Is Your Doctor a Happy Camper?
Physician is arguable the profession with the highest average pay for all those pursuing it. Yes, some doctors lament that investment bankers often earn much more. But investment banker isn’t a profession; it’s a high-paid specialty in the area of banking. The average banker does not enjoy the income the average physician has come to expect.
Yet a new survey of physician incomes by Medscape finds only about half believe they are fairly compensated, with a slight majority of primary care physicians feeling like they’re getting the shaft. Dermatologists (64%) and Emergency Room physicians (61%) are the most likely to feel fairly compensated. Plastic surgeons (37%) and pulmonary physicians and neurologists (both 39%) feel the least fairly compensated.
Internists (71%) and family medicine physicians (73%) and pulmonary physicians (69%) are the most likely to report they would choose a career in medicine if they had it to do all over again. Plastic surgeons (47%), Orthopedists (49%) and Radiologists (49%) are among the least likely to report they would choose a medical career again. Interestingly, the physicians who report being happy about their decision to go into medicine are among the lowest paid physicians, while those who (supposedly) regret their decision are among the highest paid. However, the grass is always greener… Nearly three-quarters of the happy doctors working in internal medicine and family medicine would choose a different specialty if they could make the choice again. The unhappy docs working in plastic surgery and orthopedics are happy with their choice of specialty — if not their decision to pursue a medical career.
Also interesting: 26 percent reported exchanges had decreased their incomes, only 11 percent reported increase. It would have been better to separate the question about accepting Medicare and Medicaid patients into two questions, because other sources show Medicare acceptance is usual but Medicaid not. Also, it looks like concierge medicine or cash-paying practices continue to be a tiny share of practices.
Is this average salaries? I suspect so, but would have preferred to see the median salaries as there is such a wide spread between high earners and low earners that it might make the salaries appear higher than they are for the general population.
I believe these are averages. The entire survey is worth looking at. I only touched on a tiny segment.
I agree – but I would still like to know how much variation there is within the reported averages. Medan incomes would be helpful – so would variance or standard deviation.
As far as I can tell, we’re still attracting plenty of well qualified applicants who want to attend medical school to become doctors as well as doctors from other countries who want to practice in the United States. I also note that there is a lot of psychic income associated with being a doctor and many view it as a calling and not just a job or a profession. Finally, compensation for a given specialty can vary quite significantly from one region to another. Metro areas where most doctors and their spouses prefer to live often have a disconnect between living costs and compensation but doctors, like many other people, are willing to make some financial sacrifices to live in an area that they find desirable as opposed to a less desirable area where they can make more money or afford a bigger house. If there are sub-specialties with chronic shortages of doctors due to inadequate compensation, I would be among the first to suggest that compensation needs to be increased.
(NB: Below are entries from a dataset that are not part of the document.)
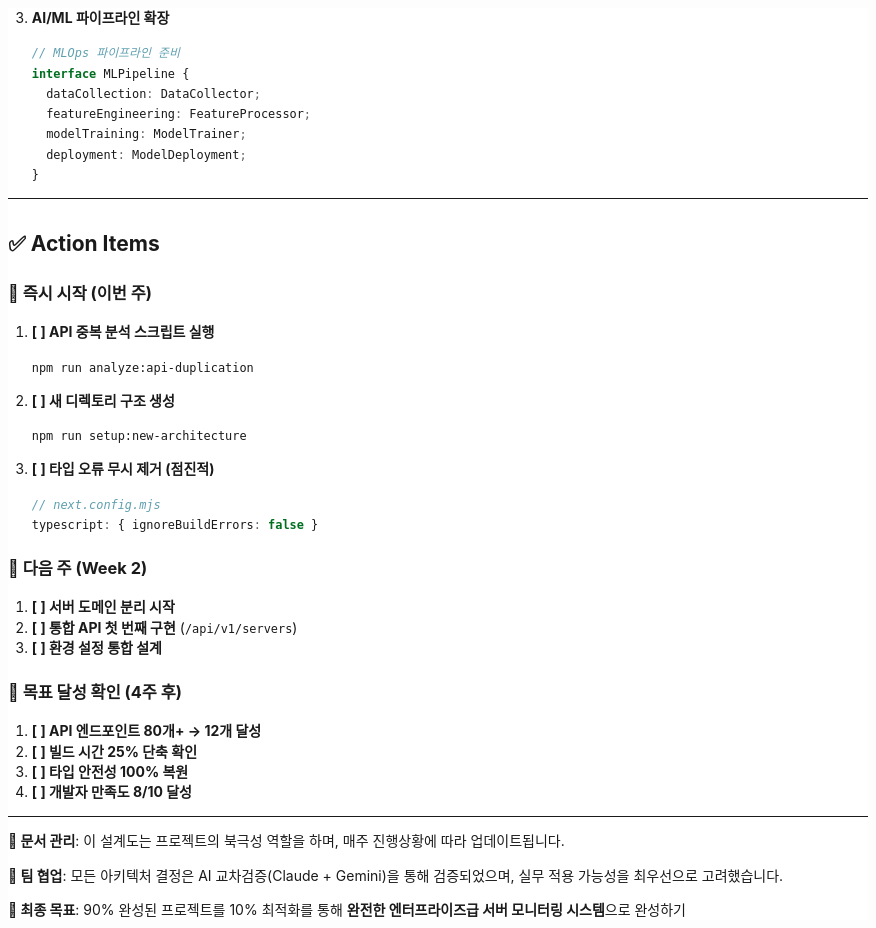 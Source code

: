 3. **AI/ML 파이프라인 확장**
   ```typescript
   // MLOps 파이프라인 준비
   interface MLPipeline {
     dataCollection: DataCollector;
     featureEngineering: FeatureProcessor;
     modelTraining: ModelTrainer;
     deployment: ModelDeployment;
   }
   ```

---

## ✅ **Action Items**

### 🚀 **즉시 시작 (이번 주)**

1. **[ ] API 중복 분석 스크립트 실행**
   ```bash
   npm run analyze:api-duplication
   ```

2. **[ ] 새 디렉토리 구조 생성**
   ```bash  
   npm run setup:new-architecture
   ```

3. **[ ] 타입 오류 무시 제거 (점진적)**
   ```typescript
   // next.config.mjs
   typescript: { ignoreBuildErrors: false }
   ```

### 📅 **다음 주 (Week 2)**

1. **[ ] 서버 도메인 분리 시작**
2. **[ ] 통합 API 첫 번째 구현** (`/api/v1/servers`)
3. **[ ] 환경 설정 통합 설계**

### 🎯 **목표 달성 확인 (4주 후)**

1. **[ ] API 엔드포인트 80개+ → 12개 달성**
2. **[ ] 빌드 시간 25% 단축 확인**  
3. **[ ] 타입 안전성 100% 복원**
4. **[ ] 개발자 만족도 8/10 달성**

---

**📝 문서 관리**: 이 설계도는 프로젝트의 북극성 역할을 하며, 매주 진행상황에 따라 업데이트됩니다.

**🤝 팀 협업**: 모든 아키텍처 결정은 AI 교차검증(Claude + Gemini)을 통해 검증되었으며, 실무 적용 가능성을 최우선으로 고려했습니다.

**🎯 최종 목표**: 90% 완성된 프로젝트를 10% 최적화를 통해 **완전한 엔터프라이즈급 서버 모니터링 시스템**으로 완성하기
Something else the survey showed was that doctors are talking to their patients about the cost of medical care.
o About 30% said they regularly discuss medical costs with patients
o Another 35% said they do under certain circumstances
o An additional 20% said they do if the patient brings it up.
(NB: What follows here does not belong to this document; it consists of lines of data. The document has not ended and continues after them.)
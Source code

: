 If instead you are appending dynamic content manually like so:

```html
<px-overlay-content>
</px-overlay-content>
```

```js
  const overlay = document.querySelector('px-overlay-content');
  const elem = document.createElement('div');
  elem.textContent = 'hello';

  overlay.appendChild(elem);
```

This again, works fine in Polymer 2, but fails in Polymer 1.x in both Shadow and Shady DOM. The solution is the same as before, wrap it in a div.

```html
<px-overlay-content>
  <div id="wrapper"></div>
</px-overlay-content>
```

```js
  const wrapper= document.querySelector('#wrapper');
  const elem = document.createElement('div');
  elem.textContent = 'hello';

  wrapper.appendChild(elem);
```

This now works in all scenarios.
That adds up to 85% who talk to patients about costs; and two-thirds who either do it regularly or when needed without the patient raising the topic.
Devon – That’s hopeful and welcome news toward helping to control healthcare costs over the intermediate to longer term.
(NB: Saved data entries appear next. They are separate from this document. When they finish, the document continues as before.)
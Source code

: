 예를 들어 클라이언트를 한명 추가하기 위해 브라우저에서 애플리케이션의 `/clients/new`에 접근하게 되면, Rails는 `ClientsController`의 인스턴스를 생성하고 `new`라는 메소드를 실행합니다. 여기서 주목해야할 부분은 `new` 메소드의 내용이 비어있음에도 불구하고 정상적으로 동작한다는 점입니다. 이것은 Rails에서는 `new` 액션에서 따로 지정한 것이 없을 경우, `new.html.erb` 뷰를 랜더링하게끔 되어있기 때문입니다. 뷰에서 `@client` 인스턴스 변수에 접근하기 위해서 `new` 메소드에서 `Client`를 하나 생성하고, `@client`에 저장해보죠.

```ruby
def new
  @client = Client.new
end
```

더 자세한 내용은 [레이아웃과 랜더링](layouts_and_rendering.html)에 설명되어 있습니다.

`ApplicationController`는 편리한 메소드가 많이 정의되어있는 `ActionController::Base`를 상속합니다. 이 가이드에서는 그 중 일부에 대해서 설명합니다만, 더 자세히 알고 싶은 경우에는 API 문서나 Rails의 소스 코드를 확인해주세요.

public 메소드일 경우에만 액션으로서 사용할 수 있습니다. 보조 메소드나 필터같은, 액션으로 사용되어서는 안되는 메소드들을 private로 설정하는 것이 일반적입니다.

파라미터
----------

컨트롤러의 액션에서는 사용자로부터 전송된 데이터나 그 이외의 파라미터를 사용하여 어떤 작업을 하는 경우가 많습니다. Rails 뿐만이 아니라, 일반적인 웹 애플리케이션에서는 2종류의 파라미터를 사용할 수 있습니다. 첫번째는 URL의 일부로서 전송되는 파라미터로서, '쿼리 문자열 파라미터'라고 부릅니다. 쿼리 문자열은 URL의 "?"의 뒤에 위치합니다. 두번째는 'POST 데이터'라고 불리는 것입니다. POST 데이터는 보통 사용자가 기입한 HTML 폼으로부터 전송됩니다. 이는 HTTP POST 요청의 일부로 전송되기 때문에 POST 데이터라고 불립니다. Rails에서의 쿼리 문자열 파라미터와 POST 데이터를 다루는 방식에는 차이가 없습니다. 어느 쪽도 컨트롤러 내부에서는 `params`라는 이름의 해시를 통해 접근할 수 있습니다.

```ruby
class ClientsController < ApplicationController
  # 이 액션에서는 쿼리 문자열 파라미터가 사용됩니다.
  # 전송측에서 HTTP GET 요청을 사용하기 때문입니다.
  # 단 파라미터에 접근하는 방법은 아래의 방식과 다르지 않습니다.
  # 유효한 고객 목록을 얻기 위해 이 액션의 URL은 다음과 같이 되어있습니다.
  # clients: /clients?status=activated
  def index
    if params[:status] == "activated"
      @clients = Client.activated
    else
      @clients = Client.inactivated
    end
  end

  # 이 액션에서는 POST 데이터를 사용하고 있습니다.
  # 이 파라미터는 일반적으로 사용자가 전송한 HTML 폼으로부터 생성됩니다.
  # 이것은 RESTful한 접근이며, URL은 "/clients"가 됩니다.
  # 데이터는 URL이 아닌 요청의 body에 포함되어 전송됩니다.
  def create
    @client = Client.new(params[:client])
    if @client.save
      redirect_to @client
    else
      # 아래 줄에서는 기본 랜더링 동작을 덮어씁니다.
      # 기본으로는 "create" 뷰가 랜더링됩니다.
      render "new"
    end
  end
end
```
On another front, I was at a meeting last weekend with a religious leader who was talking about issues affecting baby boomers including end of life care. He has done a lot of work and counseling on these issues over the last several decades and has a radio show in Philadelphia that addresses these topics.
After his talk, I asked him about whether or not more seniors are executing living wills and advance directives these days as compared to 10-15 years ago. He said the numbers are way up mainly because they’ve been through the end of life minefield with their own parents and they want their kids to have an easier time of it than they had.
Former Oklahoma Senator Coburn was an advocate of subsidizing end of life discussions between doctor and patient. I don’t recall the details, but as I believe his bill was willing to compensate Medicare beneficiaries for having the discussion and reimburse the doctor.
I believe another reason these discussions are taking place is because the good old days when nature would take its course have largely disappeared. Nobody wanted to make the decision to deny grandma care — preferring her to die a week or two later on her own. Now a week or two has turned into a month or two or a year or two.
“helping to control healthcare costs
No doubt that having a living will is a good thing. It is, however, something where the government should remain in the periphery. We should be looking at the living will as a personal decision and not one that can lead to savings.
It should be the family’s choice. The government should remain on the periphery and merely inform seniors Medicare will go after their estate for all charges for the last two weeks of care. Under those conditions I am willing to bet more families would make living wills and request hospice care.
* wink, wink
My doctor prefers glamping, but he’s an orthopedist, so apparently he can afford it.